Paul Biya, Cameroon’s president for 22 years and fresh from re-election, has named a trusty aide as the new prime minister and brought a few new faces into government.
Ephraim Inoni, a 57-year-old English-speaking financier who has served as a top presidential aide for the last ten years, was appointed to take over as premier from fellow anglophone, Peter Mafany Musonge, national radio announced last week.
The new premier, a member of the ruling Cameroon People’s Democratic Movement (RDPC), is a long-time public servant and has notably represented Biya at talks to resolve the dispute with Nigeria over ownership of the oil-rich Bakassi peninsula.
But lingering expectations that the cabinet would include key opposition figures were dashed.
Hopes had been raised at the end of October when Biya, in his first public speech since winning election, promised a broad-based government of consensus to cement unity among the 16 million people in Cameroon, a country made up from the unusual union of British and French colonies where people speak different languages and practice different faiths.
"If we rally in a wide consensus, if we unite in great patriotic spirit, then I believe we can bolster our democracy and accelerate progress," Biya said in a national broadcast.
Leaders of the main opposition parties, the Social Democratic Front (SDF) and the Cameroon Democratic Union (UDC), said at the time that they would turn down portfolios. SDF leader John Fru Ndi was the runner-up to Biya in the October elections.
Fru Ndi, who won just 17 percent of the vote to Biya's 71 percent, has accused the president of resorting to massive fraud to perpetrate his rule over the Central African country.
International observers from the Commonwealth said the October poll had "lacked the necessary credibility".

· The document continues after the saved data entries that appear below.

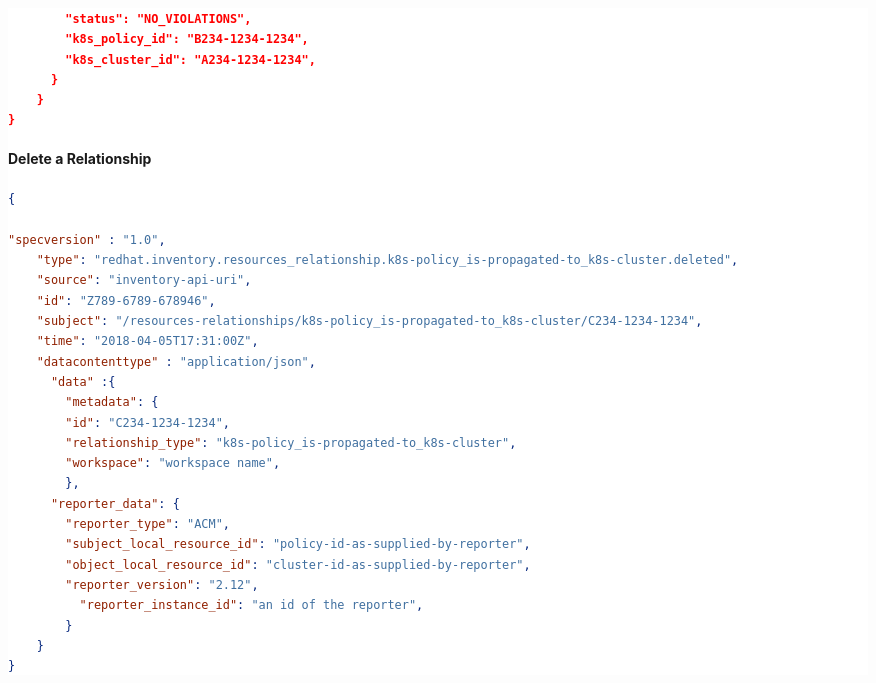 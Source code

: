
 ```json
        "status": "NO_VIOLATIONS",
        "k8s_policy_id": "B234-1234-1234",
        "k8s_cluster_id": "A234-1234-1234",
      }
    }
}
```


#### Delete a Relationship
```json
{

"specversion" : "1.0",
    "type": "redhat.inventory.resources_relationship.k8s-policy_is-propagated-to_k8s-cluster.deleted",
    "source": "inventory-api-uri",
    "id": "Z789-6789-678946",
    "subject": "/resources-relationships/k8s-policy_is-propagated-to_k8s-cluster/C234-1234-1234",
    "time": "2018-04-05T17:31:00Z",
    "datacontenttype" : "application/json",
      "data" :{
        "metadata": {
        "id": "C234-1234-1234",
        "relationship_type": "k8s-policy_is-propagated-to_k8s-cluster",
        "workspace": "workspace name",
        },
      "reporter_data": {
        "reporter_type": "ACM",
        "subject_local_resource_id": "policy-id-as-supplied-by-reporter",
        "object_local_resource_id": "cluster-id-as-supplied-by-reporter",
        "reporter_version": "2.12",
          "reporter_instance_id": "an id of the reporter",
        }
    }
}
```
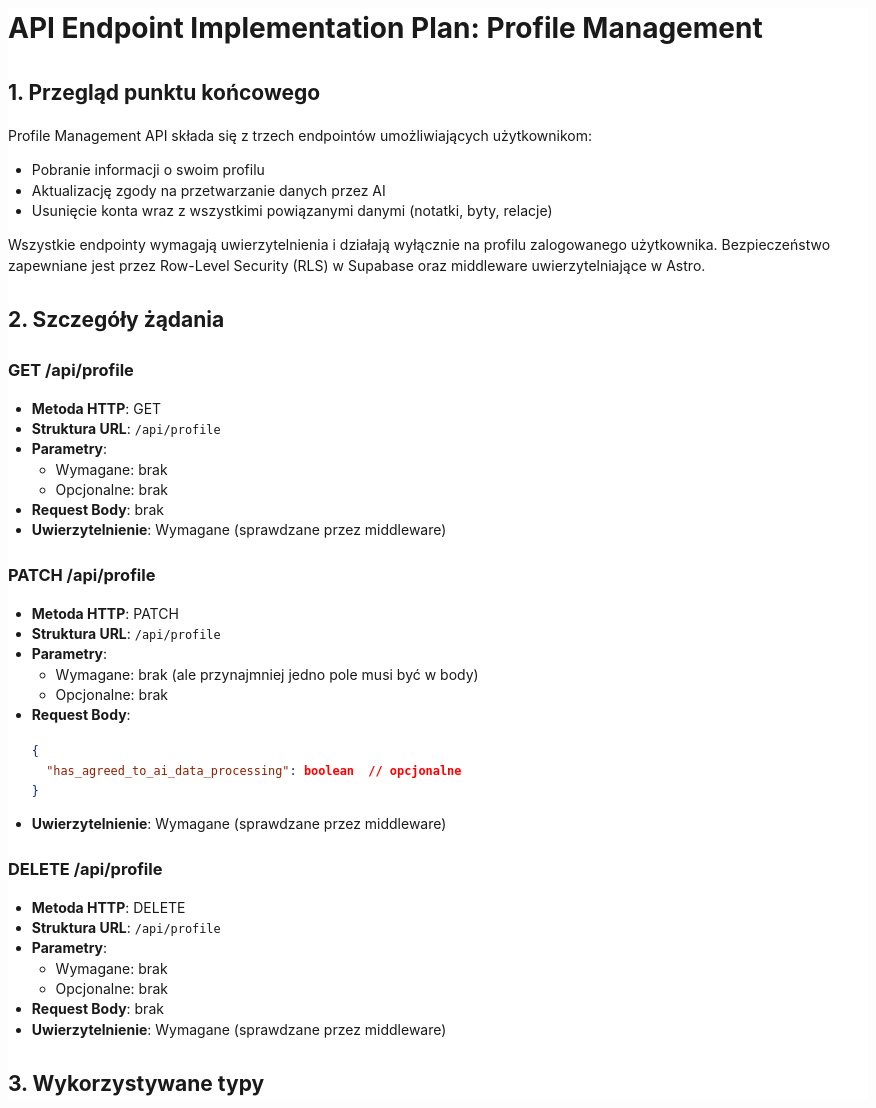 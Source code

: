 # API Endpoint Implementation Plan: Profile Management

## 1. Przegląd punktu końcowego

Profile Management API składa się z trzech endpointów umożliwiających użytkownikom:
- Pobranie informacji o swoim profilu
- Aktualizację zgody na przetwarzanie danych przez AI
- Usunięcie konta wraz z wszystkimi powiązanymi danymi (notatki, byty, relacje)

Wszystkie endpointy wymagają uwierzytelnienia i działają wyłącznie na profilu zalogowanego użytkownika. Bezpieczeństwo zapewniane jest przez Row-Level Security (RLS) w Supabase oraz middleware uwierzytelniające w Astro.

## 2. Szczegóły żądania

### GET /api/profile
- **Metoda HTTP**: GET
- **Struktura URL**: `/api/profile`
- **Parametry**:
  - Wymagane: brak
  - Opcjonalne: brak
- **Request Body**: brak
- **Uwierzytelnienie**: Wymagane (sprawdzane przez middleware)

### PATCH /api/profile
- **Metoda HTTP**: PATCH
- **Struktura URL**: `/api/profile`
- **Parametry**:
  - Wymagane: brak (ale przynajmniej jedno pole musi być w body)
  - Opcjonalne: brak
- **Request Body**:
  ```json
  {
    "has_agreed_to_ai_data_processing": boolean  // opcjonalne
  }
  ```
- **Uwierzytelnienie**: Wymagane (sprawdzane przez middleware)

### DELETE /api/profile
- **Metoda HTTP**: DELETE
- **Struktura URL**: `/api/profile`
- **Parametry**:
  - Wymagane: brak
  - Opcjonalne: brak
- **Request Body**: brak
- **Uwierzytelnienie**: Wymagane (sprawdzane przez middleware)

## 3. Wykorzystywane typy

The new cabinet, expanded by four to 36 positions, does however include members of a few groups other than the ruling RDPC.
The choice of English-speaking Inoni as premier is a nod to anglophone Cameroonians, who account for about a quarter of the population and have often accused the majority francophones of marginalisation and complained about being treated as second-class citizens.
And there are also 17 cabinet members from the Muslim minority, which makes up about 20 percent of the population and is based largely in the north.
Among the old faces removed from the government team is Finance Minister Michel Meva’a Meboutou. The International Monetary Fund last August excluded Cameroon from its Highly Indebted Poor Countries (HIPC) debt relief scheme due to the country’s poor record on public finances.
Also shown the door were Livestock and Fisheries Minister Hamadjouda Adjoudi, who has been in the job for more than two decades and Education Minister Jospeh Owona, in successive cabinets for almost as long.
In an editorial comment last Friday, the independent newspaper “Le Messager” said the reshuffle was cosmetic.
“(It) is one of conservatism which has characterized Mr Biya’s successive governments in 22 years,” the paper said, adding that there were more pressing problems than the make-up of the cabinet.
“How will the government function without money in a country which is unable to pay its internal and external debts and civil servants’ salary?” the paper continued.
Sleaze watchdog, Transparency International, accuses Biya of presiding over one of the most corrupt governments in Africa. Its 2004 Global Corruption Barometer, published last week, found 51 percent of Cameroonians had admitted paying a bribe in the past year -- a higher proportion than anywhere else in the world.